11. In light of this, it is evident that there was an accident on December 15, 2011, as both the respondent and the private investigator the Appellant hired have attested to. He claimed to have verified the existence of the collision with a witness who was present, however the aforementioned car left the scene as soon as it struck the respondent. The investigator also demonstrated that the respondent was, in fact, treated and brought to the hospital on the same day. Furthermore, that a police abstract was produced which showed that indeed an accident took place involving the respondent’s motor vehicle.

12. That all the evidence that was adduced by the appellant was to the effect that an accident took place, the appellant was injured, the vehicle that knocked the appellant belonged to the respondent and that the respondent was injured and taken to hospital by good Samaritans after the appellant’s driver drove off after the accident.

13. The Police Abstract states that the Motor vehicle KBD xxxS that caused the accident belonged to the appellant that is African Impex Limited which was also confirmed with the Copy of Records and no evidence was adduced to dispute the documentary evidence thereof and neither was there an objection to the production of the Said Police Abstract Form duly filled by the Police as evidence before the trial court. The Court of Appeal in Joel Muga Opija v East African Sea Food Limited [2013] eKLR allowed an abstract as evidence and stated:“It is clear to us that there has been a move from the rigid position that was pronounced, albeit as obiter, in the Thuranira case. In any case in our view an exhibit is evidence and in this case, the appellant's evidence that the Police recorded the respondent as the owner of the vehicle and Ouma's evidence that he saw the vehicle with words to the effect that the owner was East African Sea Food were not seriously rebutted by the respondent who in the end never offered any evidence to challenge or even to counter that evidence. We think, with respect, that the learned Judge in failing to consider in depth the legal position in respect of what is required to prove ownership, erred on point of law on that aspect. We agree that the best way to prove ownership would be to produce to the court a document from the Registrar of Motor vehicles showing who the registered owner is, but when the abstract is not challenged and is produced in court without any objection, its contents cannot be later denied.” [emphasis added].

14. I therefore find no plausible reason to interfere with the trial court’s finding on liability. It is upheld upheld at 100% against the appellant.

Damages 15. As a general principle, the assessment of damages is a matter of the exercise of court discretion and as such, an appellate court will normally be slow to interfere with such discretion unless it is very necessary.

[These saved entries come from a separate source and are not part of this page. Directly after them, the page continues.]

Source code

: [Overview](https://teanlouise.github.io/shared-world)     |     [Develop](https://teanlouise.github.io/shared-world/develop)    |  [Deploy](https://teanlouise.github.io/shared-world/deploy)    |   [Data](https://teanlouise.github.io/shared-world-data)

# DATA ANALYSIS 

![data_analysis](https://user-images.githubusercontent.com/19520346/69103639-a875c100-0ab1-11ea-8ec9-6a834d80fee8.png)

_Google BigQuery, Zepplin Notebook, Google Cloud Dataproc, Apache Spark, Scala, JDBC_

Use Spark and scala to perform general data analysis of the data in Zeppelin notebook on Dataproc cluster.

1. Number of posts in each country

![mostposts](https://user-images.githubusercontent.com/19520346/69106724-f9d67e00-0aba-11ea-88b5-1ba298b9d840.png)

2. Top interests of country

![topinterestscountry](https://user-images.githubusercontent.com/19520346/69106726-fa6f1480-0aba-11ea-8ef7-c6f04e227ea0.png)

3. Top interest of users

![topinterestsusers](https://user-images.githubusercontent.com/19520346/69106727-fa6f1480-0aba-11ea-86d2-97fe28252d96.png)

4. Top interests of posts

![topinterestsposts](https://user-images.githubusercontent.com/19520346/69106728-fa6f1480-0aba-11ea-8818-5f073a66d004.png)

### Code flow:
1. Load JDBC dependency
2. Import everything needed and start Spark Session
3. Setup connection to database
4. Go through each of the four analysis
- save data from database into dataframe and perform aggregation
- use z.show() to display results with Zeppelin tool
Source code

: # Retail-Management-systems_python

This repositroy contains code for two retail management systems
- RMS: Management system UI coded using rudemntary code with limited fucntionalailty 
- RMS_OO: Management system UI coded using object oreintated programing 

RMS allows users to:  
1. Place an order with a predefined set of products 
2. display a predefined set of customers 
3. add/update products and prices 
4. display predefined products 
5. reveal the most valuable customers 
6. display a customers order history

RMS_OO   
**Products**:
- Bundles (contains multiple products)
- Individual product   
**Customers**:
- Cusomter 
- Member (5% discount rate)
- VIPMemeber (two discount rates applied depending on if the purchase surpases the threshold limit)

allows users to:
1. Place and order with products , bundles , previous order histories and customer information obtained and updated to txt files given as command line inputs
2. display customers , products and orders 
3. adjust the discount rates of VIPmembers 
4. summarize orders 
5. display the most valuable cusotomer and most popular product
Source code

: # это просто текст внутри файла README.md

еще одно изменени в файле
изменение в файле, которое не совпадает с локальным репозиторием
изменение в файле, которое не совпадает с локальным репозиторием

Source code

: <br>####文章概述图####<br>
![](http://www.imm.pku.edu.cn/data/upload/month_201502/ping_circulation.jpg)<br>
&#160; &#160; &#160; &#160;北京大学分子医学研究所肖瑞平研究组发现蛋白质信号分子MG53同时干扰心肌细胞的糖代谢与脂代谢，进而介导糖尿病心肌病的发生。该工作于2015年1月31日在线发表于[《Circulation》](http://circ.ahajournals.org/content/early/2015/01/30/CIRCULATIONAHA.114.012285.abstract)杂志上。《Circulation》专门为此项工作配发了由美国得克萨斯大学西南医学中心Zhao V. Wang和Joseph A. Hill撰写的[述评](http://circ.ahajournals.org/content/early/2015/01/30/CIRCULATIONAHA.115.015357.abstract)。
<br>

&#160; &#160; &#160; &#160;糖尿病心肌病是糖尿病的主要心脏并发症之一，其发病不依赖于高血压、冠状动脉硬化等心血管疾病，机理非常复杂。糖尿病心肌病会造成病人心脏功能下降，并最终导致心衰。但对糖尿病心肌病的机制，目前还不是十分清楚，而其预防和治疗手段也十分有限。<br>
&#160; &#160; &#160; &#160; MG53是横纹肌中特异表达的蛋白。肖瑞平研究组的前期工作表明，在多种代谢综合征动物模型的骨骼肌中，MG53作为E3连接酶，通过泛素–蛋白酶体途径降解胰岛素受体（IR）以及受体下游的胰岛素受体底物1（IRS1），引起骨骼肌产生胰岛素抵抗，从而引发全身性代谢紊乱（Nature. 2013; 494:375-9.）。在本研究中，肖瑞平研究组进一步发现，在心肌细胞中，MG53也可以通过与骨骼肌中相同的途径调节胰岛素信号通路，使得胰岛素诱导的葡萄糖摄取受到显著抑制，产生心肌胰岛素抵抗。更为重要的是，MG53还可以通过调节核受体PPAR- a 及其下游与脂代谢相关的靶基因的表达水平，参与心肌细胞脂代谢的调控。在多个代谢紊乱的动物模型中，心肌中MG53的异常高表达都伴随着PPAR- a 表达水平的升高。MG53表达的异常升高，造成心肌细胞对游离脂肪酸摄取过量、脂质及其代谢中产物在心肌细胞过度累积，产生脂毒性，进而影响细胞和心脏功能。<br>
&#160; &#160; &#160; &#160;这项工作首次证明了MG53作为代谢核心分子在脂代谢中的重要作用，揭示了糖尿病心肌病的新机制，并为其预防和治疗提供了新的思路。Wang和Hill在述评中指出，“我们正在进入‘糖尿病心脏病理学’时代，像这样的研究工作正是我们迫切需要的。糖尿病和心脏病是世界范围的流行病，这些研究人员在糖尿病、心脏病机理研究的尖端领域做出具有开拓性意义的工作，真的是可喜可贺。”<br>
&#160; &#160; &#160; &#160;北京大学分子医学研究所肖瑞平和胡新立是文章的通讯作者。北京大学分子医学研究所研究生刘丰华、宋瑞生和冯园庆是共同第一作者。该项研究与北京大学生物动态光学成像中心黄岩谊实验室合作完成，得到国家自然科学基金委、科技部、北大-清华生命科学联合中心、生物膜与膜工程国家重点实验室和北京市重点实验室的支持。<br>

The Court of Appeal in Bashir Ahmed Butt v Uwais Ahmed Khan (1982-88) KAR stated as follows in this regard:“An appellate court will not disturb an award for general damages unless it is so inordinately high or low as to represent an entirely erroneous estimate. It must be shown that the Judge proceeded on wrong principles, or that he misapprehended the evidence in some material respect and so arrived at a figure which was either inordinately high or low...”

16. Further, an award of damages for personal bodily injuries should be commensurate to the injuries suffered and comparable to those made in past similar cases. In Harun Muyoma Boge v Daniel Otieno Agulo [2015] eKLR, Majanja J. stated thus:“The assessment of general damages is not an exact science and the court in doing the best it can, takes into account the nature and extent of injuries in relation to awards made by the court in similar cases. It ensures that the body politic is not injured by making excessively high awards and that the claimant is fairly compensated for his or her injuries.”

17. On the issue of general damages, the trial Court had awarded the respondent a sum of Kshs. 1,500,000/=, the appellant argued that the award was manifestly high and that he had urged the court to award the Respondent for Kshs. 800,000/= was adequate compensation.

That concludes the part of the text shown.